§ Task prompt: Report back each line of the records that contains the string "cicd".

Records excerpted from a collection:

----

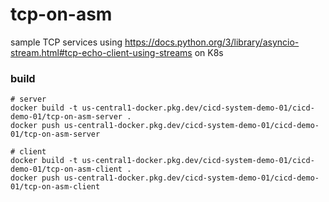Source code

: # tcp-on-asm

sample TCP services using https://docs.python.org/3/library/asyncio-stream.html#tcp-echo-client-using-streams on K8s

### build 

```
# server 
docker build -t us-central1-docker.pkg.dev/cicd-system-demo-01/cicd-demo-01/tcp-on-asm-server .
docker push us-central1-docker.pkg.dev/cicd-system-demo-01/cicd-demo-01/tcp-on-asm-server

# client 
docker build -t us-central1-docker.pkg.dev/cicd-system-demo-01/cicd-demo-01/tcp-on-asm-client .
docker push us-central1-docker.pkg.dev/cicd-system-demo-01/cicd-demo-01/tcp-on-asm-client
```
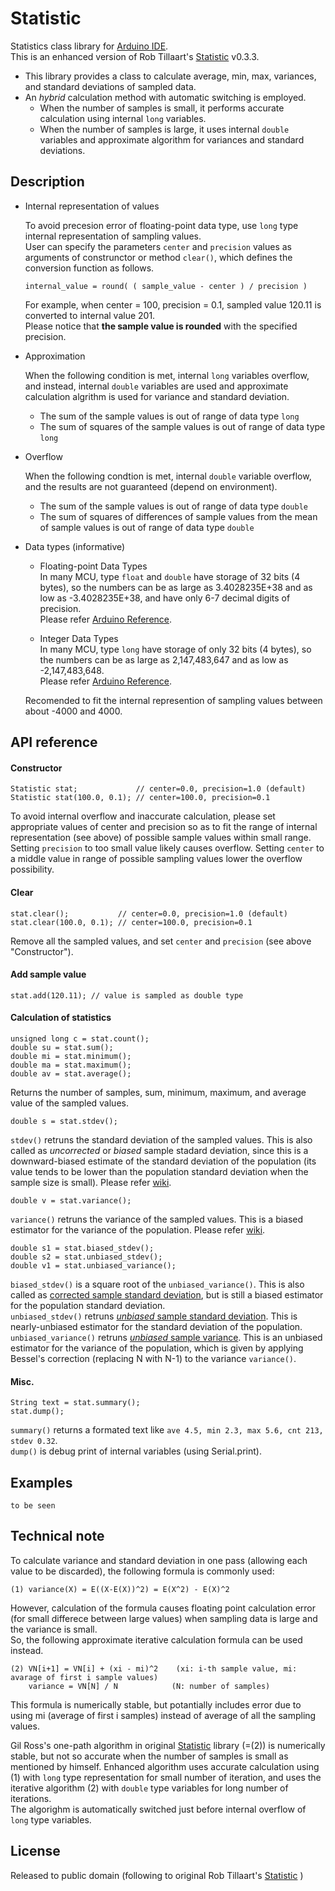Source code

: Statistic
=========

Statistics class library for [Arduino IDE](https://www.arduino.cc/).  
This is an enhanced version of Rob Tillaart's [Statistic](https://github.com/RobTillaart/Arduino/tree/master/libraries/Statistic) v0.3.3.

* This library provides a class to calculate average, min, max, variances, and standard deviations of sampled data.
* An *hybrid* calculation method with automatic switching is employed.  
   * When the number of samples is small, it performs accurate calculation using internal `long` variables.
   * When the number of samples is large, it uses internal `double` variables 
     and approximate algorithm for variances and standard deviations.

## Description

* Internal representation of values

  To avoid precesion error of floating-point data type, use `long` type internal representation of sampling values.  
  User can specify the parameters `center` and `precision` values as arguments of construnctor or method `clear()`,
  which defines the conversion function as follows.
  
  ```
  internal_value = round( ( sample_value - center ) / precision )
  ```

  For example, when center = 100, precision = 0.1, sampled value 120.11 is converted to internal value 201.  
  Please notice that **the sample value is rounded** with the specified precision.

* Approximation

  When the following condition is met, internal `long` variables overflow, 
  and instead, internal `double` variables are used and approximate calculation algrithm is used for variance and standard deviation.

    * The sum of the sample values is out of range of data type `long`
    * The sum of squares of the sample values is out of range of data type `long`

* Overflow

  When the following condtion is met, internal `double` variable overflow, and the results are not guaranteed (depend on environment).

    * The sum of the sample values is out of range of data type `double`
    * The sum of squares of differences of sample values from the mean of sample values is out of range of data type `double`

* Data types (informative)
  
    * Floating-point Data Types    
      In many MCU, type `float` and `double` have storage of 32 bits (4 bytes), 
      so the numbers can be as large as 3.4028235E+38 and as low as -3.4028235E+38,
      and have only 6-7 decimal digits of precision.   
      Please refer [Arduino Reference](https://www.arduino.cc/en/Reference/Double).   

    * Integer Data Types    
      In many MCU, type `long` have storage of only 32 bits (4 bytes), 
      so the numbers can be as large as 2,147,483,647 and as low as -2,147,483,648.   
      Please refer [Arduino Reference](https://www.arduino.cc/en/Reference/Long).   

    Recomended to fit the internal represention of sampling values between about -4000 and 4000.

## API reference

#### Constructor

```
Statistic stat;             // center=0.0, precision=1.0 (default)
Statistic stat(100.0, 0.1); // center=100.0, precision=0.1
```

To avoid internal overflow and inaccurate calculation, 
please set appropriate values of center and precision so as to fit the range of internal representation (see above) of possible sample values within small range.
Setting `precision` to too small value likely causes overflow.
Setting `center` to a middle value in range of possible sampling values lower the overflow possibility.

#### Clear

```
stat.clear();           // center=0.0, precision=1.0 (default)
stat.clear(100.0, 0.1); // center=100.0, precision=0.1
```

Remove all the sampled values, and set `center` and `precision` (see above "Constructor").

#### Add sample value

```
stat.add(120.11); // value is sampled as double type
```

#### Calculation of statistics

```
unsigned long c = stat.count(); 
double su = stat.sum();
double mi = stat.minimum();
double ma = stat.maximum();
double av = stat.average();
```

Returns the number of samples, sum, minimum, maximum, and average value of the sampled values.

```
double s = stat.stdev();
```

`stdev()` retruns the standard deviation of the sampled values.
This is also called as *uncorrected* or *biased* sample stadard deviation,
since this is a downward-biased estimate of the standard deviation of the population 
(its value tends to be lower than the population standard deviation when the sample size is small).
Please refer [wiki](https://en.wikipedia.org/wiki/Standard_deviation).

```
double v = stat.variance();
```

`variance()` retruns the variance of the sampled values.
This is a biased estimator for the variance of the population.
Please refer [wiki](https://en.wikipedia.org/wiki/Standard_deviation).

```
double s1 = stat.biased_stdev();
double s2 = stat.unbiased_stdev();
double v1 = stat.unbiased_variance();
```

`biased_stdev()` is a square root of the `unbiased_variance()`.
This is also called as [corrected sample standard deviation](https://en.wikipedia.org/wiki/Standard_deviation), 
but is still a biased estimator for the population standard deviation.    
`unbiased_stdev()` retruns [*unbiased* sample standard deviation](https://en.wikipedia.org/wiki/Standard_deviation).
This is nearly-unbiased estimator for the standard deviation of the population.    
`unbiased_variance()` retruns [*unbiased* sample variance](https://en.wikipedia.org/wiki/Standard_deviation).
This is an unbiased estimator for the variance of the population,
which is given by applying Bessel's correction (replacing N with N-1) to the variance `variance()`.

#### Misc.

```
String text = stat.summary();
stat.dump();
```

`summary()` returns a formated text like  `ave 4.5, min 2.3, max 5.6, cnt 213, stdev 0.32`.   
`dump()` is debug print of internal variables (using Serial.print).

## Examples

```
to be seen
```

## Technical note

To calculate variance and standard deviation in one pass (allowing each value to be discarded), 
the following formula is commonly used:

```
(1) variance(X) = E((X-E(X))^2) = E(X^2) - E(X)^2
```

However, calculation of the formula causes floating point calculation error (for small differece between large values) when sampling data is large and the variance is small.  
So, the following approximate iterative calculation formula can be used instead.

```
(2) VN[i+1] = VN[i] + (xi - mi)^2    (xi: i-th sample value, mi: avarage of first i sample values)
    variance = VN[N] / N            (N: number of samples)
```

This formula is numerically stable, but potantially includes error 
due to using mi (average of first i samples) instead of average of all the sampling values.

Gil Ross's one-path algorithm in original [Statistic](https://github.com/RobTillaart/Arduino/tree/master/libraries/Statistic)
library (=(2)) is numerically stable, but not so accurate when the number of samples is small as mentioned by himself.
Enhanced algorithm uses accurate calculation using (1) with `long` type representation for small number of iteration, 
and uses the iterative algorithm (2) with `double` type variables for long number of iterations.  
The algorighm is automatically switched just before internal overflow of `long` type variables.

## License

Released to public domain 
(following to original Rob Tillaart's [Statistic](https://github.com/RobTillaart/Arduino/tree/master/libraries/Statistic) )
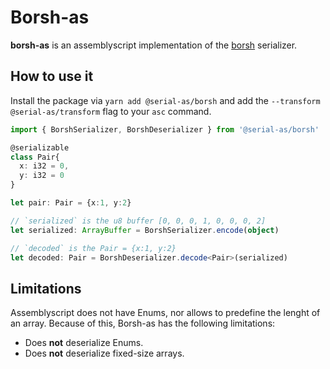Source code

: # Borsh-as

**borsh-as** is an assemblyscript implementation of the [borsh](https://borsh.io) serializer.

## How to use it

Install the package via `yarn add @serial-as/borsh` and add the `--transform @serial-as/transform` flag to your `asc` command.

```ts
import { BorshSerializer, BorshDeserializer } from '@serial-as/borsh'

@serializable
class Pair{
  x: i32 = 0,
  y: i32 = 0
}

let pair: Pair = {x:1, y:2}

// `serialized` is the u8 buffer [0, 0, 0, 1, 0, 0, 0, 2]
let serialized: ArrayBuffer = BorshSerializer.encode(object)  

// `decoded` is the Pair = {x:1, y:2}
let decoded: Pair = BorshDeserializer.decode<Pair>(serialized)  
```

## Limitations

Assemblyscript does not have Enums, nor allows to predefine the lenght of an array. Because of this, Borsh-as has the following limitations:

- Does **not** deserialize Enums.
- Does **not** deserialize fixed-size arrays.
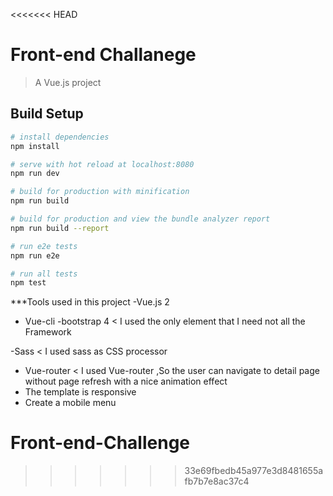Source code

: <<<<<<< HEAD
# Front-end Challanege

> A Vue.js project

## Build Setup

``` bash
# install dependencies
npm install

# serve with hot reload at localhost:8080
npm run dev

# build for production with minification
npm run build

# build for production and view the bundle analyzer report
npm run build --report

# run e2e tests
npm run e2e

# run all tests
npm test
```

***Tools used in this project
-Vue.js 2
- Vue-cli
-bootstrap 4
< I used the only element that I need not all the Framework

-Sass
< I used sass as CSS processor
- Vue-router
< I used Vue-router ,So the user can navigate to detail page without page refresh with a nice animation effect
- The template is responsive
- Create a mobile menu
# Front-end-Challenge
>>>>>>> 33e69fbedb45a977e3d8481655afb7b7e8ac37c4
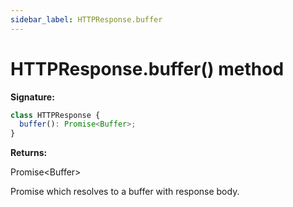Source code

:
 ```yaml
---
sidebar_label: HTTPResponse.buffer
---
```


# HTTPResponse.buffer() method

**Signature:**

```typescript
class HTTPResponse {
  buffer(): Promise<Buffer>;
}
```

**Returns:**

Promise&lt;Buffer&gt;

Promise which resolves to a buffer with response body.
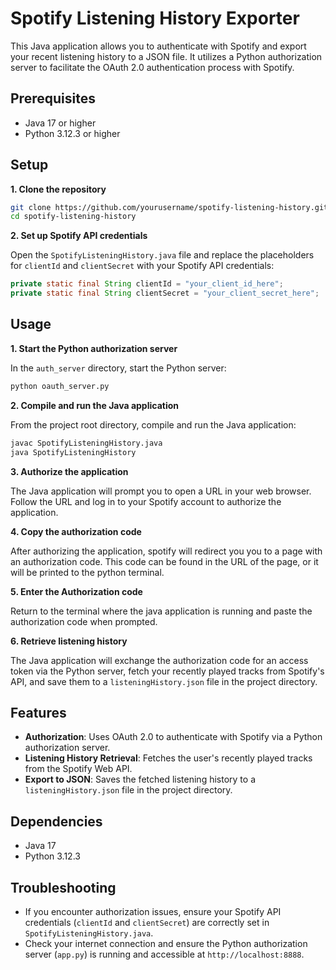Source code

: # Spotify Listening History Exporter

This Java application allows you to authenticate with Spotify and export your recent listening history to a JSON file. It utilizes a Python authorization server to facilitate the OAuth 2.0 authentication process with Spotify.

## Prerequisites

- Java 17 or higher
- Python 3.12.3 or higher

## Setup

**1. Clone the repository**

```bash
git clone https://github.com/yourusername/spotify-listening-history.git
cd spotify-listening-history
```

**2. Set up Spotify API credentials**

Open the `SpotifyListeningHistory.java` file and replace the placeholders for `clientId` and `clientSecret` with your Spotify API credentials:

```java
private static final String clientId = "your_client_id_here";
private static final String clientSecret = "your_client_secret_here";
```

## Usage

**1. Start the Python authorization server**

In the `auth_server` directory, start the Python server:

```bash
python oauth_server.py
```

**2. Compile and run the Java application**

From the project root directory, compile and run the Java application:

```bash
javac SpotifyListeningHistory.java
java SpotifyListeningHistory
```

**3. Authorize the application**

The Java application will prompt you to open a URL in your web browser. Follow the URL and log in to your Spotify account to authorize the application.

**4. Copy the authorization code**

After authorizing the application, spotify will redirect you you to a page with an authorization code. This code can be found in the URL of the page, or it will be printed to the python terminal.

**5. Enter the Authorization code**

Return to the terminal where the java application is running and paste the authorization code when prompted.

**6. Retrieve listening history**

The Java application will exchange the authorization code for an access token via the Python server, fetch your recently played tracks from Spotify's API, and save them to a `listeningHistory.json` file in the project directory.


## Features

- **Authorization**: Uses OAuth 2.0 to authenticate with Spotify via a Python authorization server.
- **Listening History Retrieval**: Fetches the user's recently played tracks from the Spotify Web API.
- **Export to JSON**: Saves the fetched listening history to a `listeningHistory.json` file in the project directory.

## Dependencies

- Java 17
- Python 3.12.3

## Troubleshooting

- If you encounter authorization issues, ensure your Spotify API credentials (`clientId` and `clientSecret`) are correctly set in `SpotifyListeningHistory.java`.
- Check your internet connection and ensure the Python authorization server (`app.py`) is running and accessible at `http://localhost:8888`.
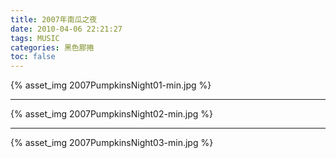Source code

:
 ```yaml
---
title: 2007年南瓜之夜
date: 2010-04-06 22:21:27
tags: MUSIC
categories: 黑色膠捲
toc: false
---
```

{% asset_img 2007PumpkinsNight01-min.jpg %}
<!-- more -->

---
{% asset_img 2007PumpkinsNight02-min.jpg %}

---
{% asset_img 2007PumpkinsNight03-min.jpg %}

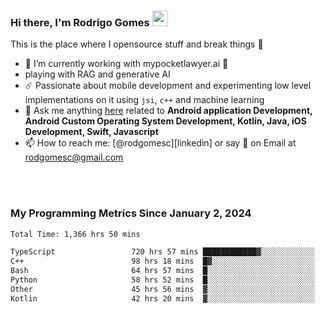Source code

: 
### Hi there, I'm Rodrigo Gomes <img src="https://media.giphy.com/media/hvRJCLFzcasrR4ia7z/giphy.gif" width="25px">
This is the place where I opensource stuff and break things 🤣
- 🔭 I’m currently working with mypocketlawyer.ai 💜
- playing with RAG and generative AI
- ☄️ Passionate about mobile development and experimenting low level implementations on it using `jsi`, `c++` and machine learning
- 💬 Ask me anything [here](https://github.com/rodgomesc/rodgomesc/issues) related to <b>Android application Development, Android Custom Operating System Development, Kotlin, Java, iOS Development, Swift, Javascript</b>
- 📫 How to reach me: [@rodgomesc][linkedin] or say 👋 on Email at [rodgomesc@gmail.com](mailto:rodgomesc@gmail.com)


<br/>

<!-- 
<picture>
  <img src="/github-metrics.svg" alt="Metrics">
</picture>
-->

</br>

### My Programming Metrics Since January 2, 2024 


<!--START_SECTION:waka-->

```txt
Total Time: 1,366 hrs 50 mins

TypeScript                 720 hrs 57 mins ████████████▓░░░░░░░░░░░░   51.03 %
C++                        98 hrs 18 mins  █▓░░░░░░░░░░░░░░░░░░░░░░░   06.96 %
Bash                       64 hrs 57 mins  █░░░░░░░░░░░░░░░░░░░░░░░░   04.60 %
Python                     58 hrs 52 mins  █░░░░░░░░░░░░░░░░░░░░░░░░   04.17 %
Other                      45 hrs 56 mins  ▓░░░░░░░░░░░░░░░░░░░░░░░░   03.25 %
Kotlin                     42 hrs 20 mins  ▓░░░░░░░░░░░░░░░░░░░░░░░░   03.00 %
```

<!--END_SECTION:waka-->
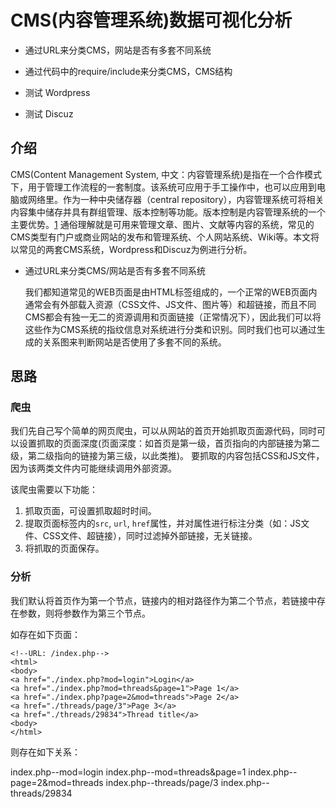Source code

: # CMS(内容管理系统)数据可视化分析

* 通过URL来分类CMS，网站是否有多套不同系统
* 通过代码中的require/include来分类CMS，CMS结构

* 测试 Wordpress
* 测试 Discuz

## 介绍

CMS(Content Management System, 中文：内容管理系统)是指在一个合作模式下，用于管理工作流程的一套制度。该系统可应用于手工操作中，也可以应用到电脑或网络里。作为一种中央储存器（central repository），内容管理系统可将相关内容集中储存并具有群组管理、版本控制等功能。版本控制是内容管理系统的一个主要优势。[1](https://zh.wikipedia.org/wiki/内容管理系统) 通俗理解就是可用来管理文章、图片、文献等内容的系统，常见的CMS类型有门户或商业网站的发布和管理系统、个人网站系统、Wiki等。本文将以常见的两套CMS系统，Wordpress和Discuz为例进行分析。

* 通过URL来分类CMS/网站是否有多套不同系统

  我们都知道常见的WEB页面是由HTML标签组成的，一个正常的WEB页面内通常会有外部载入资源（CSS文件、JS文件、图片等）和超链接，而且不同CMS都会有独一无二的资源调用和页面链接（正常情况下），因此我们可以将这些作为CMS系统的指纹信息对系统进行分类和识别。同时我们也可以通过生成的关系图来判断网站是否使用了多套不同的系统。

## 思路

### 爬虫

我们先自己写个简单的网页爬虫，可以从网站的首页开始抓取页面源代码，同时可以设置抓取的页面深度(页面深度：如首页是第一级，首页指向的内部链接为第二级，第二级指向的链接为第三级，以此类推)。
要抓取的内容包括CSS和JS文件，因为该两类文件内可能继续调用外部资源。

该爬虫需要以下功能：

1. 抓取页面，可设置抓取超时时间。
2. 提取页面标签内的`src`, `url`, `href`属性，并对属性进行标注分类（如：JS文件、CSS文件、超链接），同时过滤掉外部链接，无关链接。
3. 将抓取的页面保存。

### 分析

我们默认将首页作为第一个节点，链接内的相对路径作为第二个节点，若链接中存在参数，则将参数作为第三个节点。

如存在如下页面：

```
<!--URL: /index.php-->
<html>
<body>
<a href="./index.php?mod=login">Login</a>
<a href="./index.php?mod=threads&page=1">Page 1</a>
<a href="./index.php?page=2&mod=threads">Page 2</a>
<a href="./threads/page/3">Page 3</a>
<a href="./threads/29834">Thread title</a>
<body>
</html>
```

则存在如下关系：

index.php--mod=login
index.php--mod=threads&page=1
index.php--page=2&mod=threads
index.php--threads/page/3
index.php--threads/29834

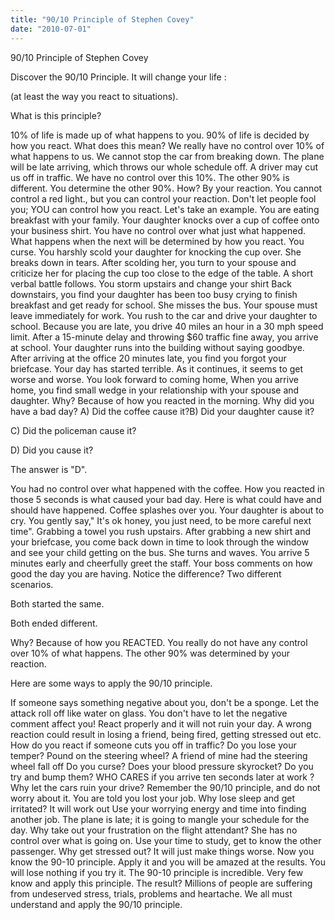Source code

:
 ```yaml
---
title: "90/10 Principle of Stephen Covey"
date: "2010-07-01"
---
```


90/10 Principle of Stephen Covey

Discover the 90/10 Principle. It will change your life :

(at least the way you react to situations).

What is this principle?

10% of life is made up of what happens to you. 90% of life is decided by how you react. What does this mean? We really have no control over 10% of what happens to us. We cannot stop the car from breaking down. The plane will be late arriving, which throws our whole schedule off. A driver may cut us off in traffic. We have no control over this 10%. The other 90% is different. You determine the other 90%. How? By your reaction. You cannot control a red light., but you can control your reaction. Don't let people fool you; YOU can control how you react. Let's take an example. You are eating breakfast with your family. Your daughter knocks over a cup of coffee onto your business shirt. You have no control over what just what happened. What happens when the next will be determined by how you react. You curse. You harshly scold your daughter for knocking the cup over. She breaks down in tears. After scolding her, you turn to your spouse and criticize her for placing the cup too close to the edge of the table. A short verbal battle follows. You storm upstairs and change your shirt Back downstairs, you find your daughter has been too busy crying to finish breakfast and get ready for school. She misses the bus. Your spouse must leave immediately for work. You rush to the car and drive your daughter to school. Because you are late, you drive 40 miles an hour in a 30 mph speed limit. After a 15-minute delay and throwing $60 traffic fine away, you arrive at school. Your daughter runs into the building without saying goodbye. After arriving at the office 20 minutes late, you find you forgot your briefcase. Your day has started terrible. As it continues, it seems to get worse and worse. You look forward to coming home, When you arrive home, you find small wedge in your relationship with your spouse and daughter. Why? Because of how you reacted in the morning. Why did you have a bad day? A) Did the coffee cause it?B) Did your daughter cause it?

C) Did the policeman cause it?

D) Did you cause it?

The answer is "D".

You had no control over what happened with the coffee. How you reacted in those 5 seconds is what caused your bad day. Here is what could have and should have happened. Coffee splashes over you. Your daughter is about to cry. You gently say," It's ok honey, you just need, to be more careful next time". Grabbing a towel you rush upstairs. After grabbing a new shirt and your briefcase, you come back down in time to look through the window and see your child getting on the bus. She turns and waves. You arrive 5 minutes early and cheerfully greet the staff. Your boss comments on how good the day you are having. Notice the difference? Two different scenarios.

Both started the same.

Both ended different.

Why? Because of how you REACTED. You really do not have any control over 10% of what happens. The other 90% was determined by your reaction.

Here are some ways to apply the 90/10 principle.

If someone says something negative about you, don't be a sponge. Let the attack roll off like water on glass. You don't have to let the negative comment affect you! React properly and it will not ruin your day. A wrong reaction could result in losing a friend, being fired, getting stressed out etc. How do you react if someone cuts you off in traffic? Do you lose your temper? Pound on the steering wheel? A friend of mine had the steering wheel fall off Do you curse? Does your blood pressure skyrocket? Do you try and bump them? WHO CARES if you arrive ten seconds later at work ? Why let the cars ruin your drive? Remember the 90/10 principle, and do not worry about it. You are told you lost your job. Why lose sleep and get irritated? It will work out Use your worrying energy and time into finding another job. The plane is late; it is going to mangle your schedule for the day. Why take out your frustration on the flight attendant? She has no control over what is going on. Use your time to study, get to know the other passenger. Why get stressed out? It will just make things worse. Now you know the 90-10 principle. Apply it and you will be amazed at the results. You will lose nothing if you try it. The 90-10 principle is incredible. Very few know and apply this principle. The result? Millions of people are suffering from undeserved stress, trials, problems and heartache. We all must understand and apply the 90/10 principle.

----

§ Answer to this task:
docker build -t us-central1-docker.pkg.dev/cicd-system-demo-01/cicd-demo-01/tcp-on-asm-server .
docker push us-central1-docker.pkg.dev/cicd-system-demo-01/cicd-demo-01/tcp-on-asm-server
docker build -t us-central1-docker.pkg.dev/cicd-system-demo-01/cicd-demo-01/tcp-on-asm-client .
docker push us-central1-docker.pkg.dev/cicd-system-demo-01/cicd-demo-01/tcp-on-asm-client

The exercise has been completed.